Exercise description ->
Search the entries below for "schedules", and copy each line where it appears.

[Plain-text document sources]
-------

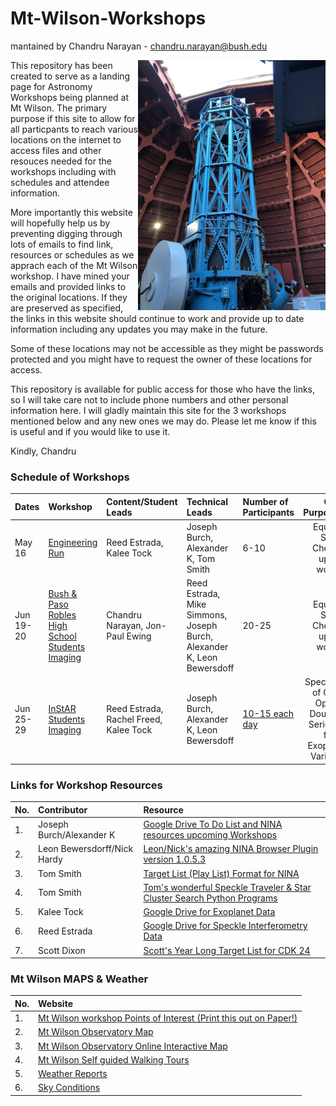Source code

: # Mt-Wilson-Workshops 

mantained by Chandru Narayan - [chandru.narayan@bush.edu](mailto://chandru.narayan@bush.edu)


<img src="IMG_9222.jpeg" align="right" width=300px />

This repository has been created to serve as a landing page for Astronomy Workshops being planned at Mt Wilson.  The primary purpose if this site to allow for all particpants to reach various locations on the internet to access files and other resouces needed for the workshops including with schedules and attendee information. 

More importantly this website will hopefully help us by preventing digging through lots of emails to find link, resources or schedules as we apprach each of the Mt Wilson workshop. I have mined your emails and provided links to the original locations. If they are preserved as specified, the links in this website should continue to work and provide up to date information including any updates you may make in the future.

Some of these locations may not be accessible as they might be passwords protected and you might have to request the owner of these locations for access.

This repository is available for public access for those who have the links, so I will take care not to include phone numbers and other personal information here.  I will gladly maintain this site for the 3 workshops mentioned below and any new ones we may do.  Please let me know if this is useful and if you would like to use it.

Kindly, Chandru

### Schedule of Workshops

Dates|Workshop|Content/Student Leads|Technical Leads|Number of Participants|Overall Purpose/Agenda
:---|:---|:---|:---|:---|:---:
May 16|[Engineering Run](engineering)|Reed Estrada, Kalee Tock|Joseph Burch, Alexander K, Tom Smith|6-10|Equipment & Software Checkout for upcoming workshops
Jun 19-20|[Bush & Paso Robles High School Students Imaging](bushpaso)|Chandru Narayan, Jon-Paul Ewing|Reed Estrada, Mike Simmons, Joseph Burch, Alexander K, Leon Bewersdoff|20-25|Equipment & Software Checkout for upcoming workshops
Jun 25-29|[InStAR Students Imaging](instar)|Reed Estrada, Rachel Freed, Kalee Tock|Joseph Burch, Alexander K, Leon Bewersdoff|[10-15 each day](https://chandrunarayan.github.io/Mt-Wilson-Workshops/instar/)|Speckle Imaging of Globular & Open luster Doubles, Time Series Imaging for new Exoplanets and Variable Stars


### Links for Workshop Resources

No.|Contributor|Resource
:---|:---|:---
1.|Joseph Burch/Alexander K|[Google Drive To Do List and NINA resources upcoming Workshops](https://drive.google.com/drive/folders/1N_8PJXVt-bxaEPOeWJJln_dxDEbLngll?usp=sharing)
2.|Leon Bewersdorff/Nick Hardy|[Leon/Nick's amazing NINA Browser Plugin version 1.0.5.3](https://drive.google.com/file/d/1DDfk6JIjIr8YannYIvoKHSm5wiio0v6d/view)
3.|Tom Smith|[Target List (Play List) Format for NINA](target_list_format.pdf)
4.|Tom Smith|[Tom's wonderful Speckle Traveler & Star Cluster Search Python Programs](https://drive.google.com/drive/folders/1-Tbxn93y6tsXwbY9BqlZBmuwlJZ-pzue?usp=sharing)
5.|Kalee Tock|[Google Drive for Exoplanet Data](https://drive.google.com/drive/olders/1bUdg7aniibfqsm30sNgyn3zKK5qs4tq0)
6.|Reed Estrada|[Google Drive for Speckle Interferometry Data](https://docs.google.com/document/u/0/d/1dFaNgAwE7uvuMEgTnrJmzSu0gu5Twrwv8XwlbSihxEw/edit)
7.|Scott Dixon|[Scott's Year Long Target List for CDK 24](year_long_target_list.csv)

### Mt Wilson MAPS & Weather

No.|Website
:---|:---
1.|[Mt Wilson workshop Points of Interest (Print this out on Paper!)](bushpaso/walking_maps.png)
2.|[Mt Wilson Observatory Map](https://www.mtwilson.edu/wp-content/uploads/2023/05/MWO-Campus-Map-Printable.pdf)
3.|[Mt Wilson Observatory Online Interactive Map](https://www.mtwilson.edu/interactive-campus-map/)
4.|[Mt Wilson Self guided Walking Tours](https://www.mtwilson.edu/self-guided-tours/)
5.|[Weather Reports](https://weather.com/weather/tenday/l/Mount+Wilson+CA?canonicalCityId=dc1d01b78da74c9db461d8308406a414dadaa965266dd2d52f1c94e928f19c5b)
6.|[Sky Conditions](https://www.cleardarksky.com/c/MtWilsonOBCAkey.html?1)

-------

Task solution ->
This repository has been created to serve as a landing page for Astronomy Workshops being planned at Mt Wilson.  The primary purpose if this site to allow for all particpants to reach various locations on the internet to access files and other resouces needed for the workshops including with schedules and attendee information. 
More importantly this website will hopefully help us by preventing digging through lots of emails to find link, resources or schedules as we apprach each of the Mt Wilson workshop. I have mined your emails and provided links to the original locations. If they are preserved as specified, the links in this website should continue to work and provide up to date information including any updates you may make in the future.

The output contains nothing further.